E eu tentei não transparecer, mas a saudade me matava. Foi aí que decidi pegar o caso de Matuto. Sabia que era a única forma de ficar perto dela, ou ao menos, da memória dela, mais uma vez.

Mas as coisas foram de mal a pior...

"É isso?" O diabo me olhou nos olhos, surpreso com o fim da história.

"É." Respondi.

"Mas e a Mônica? E o Matuto? Como ele descobriu? O que tinha no tal do shampoo?" Sua calda balançou e se enrolou no tridente flamejante.

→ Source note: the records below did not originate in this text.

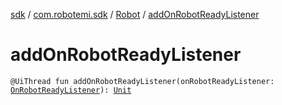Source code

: [sdk](../../index.md) / [com.robotemi.sdk](../index.md) / [Robot](index.md) / [addOnRobotReadyListener](./add-on-robot-ready-listener.md)

# addOnRobotReadyListener

`@UiThread fun addOnRobotReadyListener(onRobotReadyListener: `[`OnRobotReadyListener`](../../com.robotemi.sdk.listeners/-on-robot-ready-listener/index.md)`): `[`Unit`](https://kotlinlang.org/api/latest/jvm/stdlib/kotlin/-unit/index.html)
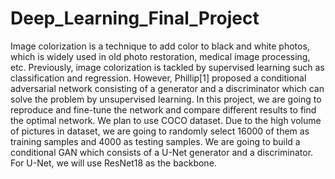 # Deep_Learning_Final_Project
Image colorization is a technique to add color to black and white photos, which is widely used in old photo restoration, medical image processing, etc. Previously, image colorization is tackled by supervised learning such as classification and regression. However, Phillip[1] proposed a conditional adversarial network consisting of a generator and a discriminator which can solve the problem by unsupervised learning. In this project, we are going to reproduce and fine-tune the network and compare different results to find the optimal network.
We plan to use COCO dataset. Due to the high volume of pictures in dataset, we are going to randomly select 16000 of them as training samples and 4000 as testing samples.
We are going to build a conditional GAN which consists of a U-Net generator and a discriminator. For U-Net, we will use ResNet18 as the backbone.
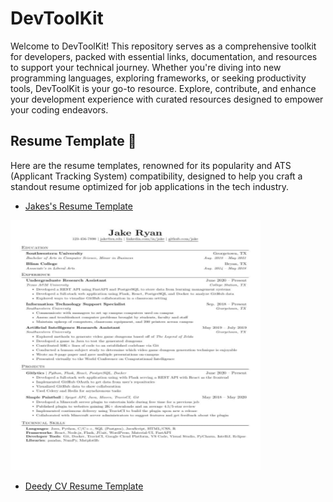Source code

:# DevToolKit

Welcome to DevToolKit! This repository serves as a comprehensive toolkit for developers, packed with essential links, documentation, and resources to support your technical journey. Whether you're diving into new programming languages, exploring frameworks, or seeking productivity tools, DevToolKit is your go-to resource. Explore, contribute, and enhance your development experience with curated resources designed to empower your coding endeavors.


## Resume Template 🗿

Here are the resume templates, renowned for its popularity and ATS (Applicant Tracking System) compatibility, designed to help you craft a standout resume optimized for job applications in the tech industry.

- [Jakes's Resume Template](https://www.overleaf.com/latex/templates/jakes-resume/syzfjbzwjncs)

<img src="https://github.com/Nitesh-thapliyal/DevToolkit/blob/main/assets/jakesResumeTemplate.png" height="400px" width="400px">


- [Deedy CV Resume Template](https://www.overleaf.com/latex/templates/deedy-cv/bjryvfsjdyxz)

"A Mônica, bem... eu não sei. Mas meu shampoo é mais que óbvio como o motivo para o Matuto ter me descoberto."

O diabo franziu a testa, colocou os dedos indicadores na cabeça e a massageou tentando juntar as peças. De repente, saltou da cadeira, bagunçando todas as cartas e fichas da mesa.

"O cheiro! Foi o cheiro!"

"Eu disse que ele tinha bom olfato." Respondi confiante.

"Você moscou em não trocar de shampoo."

"Pois é, mas achei que ele não teria como ter certeza só com base nisso."

"E ele não tinha. Isso aí certamente foi obra do-" Ele se freou de dizer qualquer nome.

"Não... não pode ser."

"To te falando cara. Não tem pecado pior que a traição." Afirmou rindo.

Ficamos em silêncio jogando cartas por mais alguns minutos.

"Caramba... cara, você devia ter sido escritor."

"Agora já não adianta mais."

"Pois é... quem sabe numa próxima vida então?"

"É... quem sabe..."

"E pensa pelo lado bom, pelo menos você não ta queimando com eles." Ele apontou para a direita. Na distância, várias pessoas estavam mergulhadas em um rio de lava. Seus olhos quase saltando de suas cabeças, seus gritos abafados pelo fogo e pela distância.

"Pois é... Agora me conta você: o que diabos essas pessoas fizeram?"

"Eu não sei, elas nunca me contaram."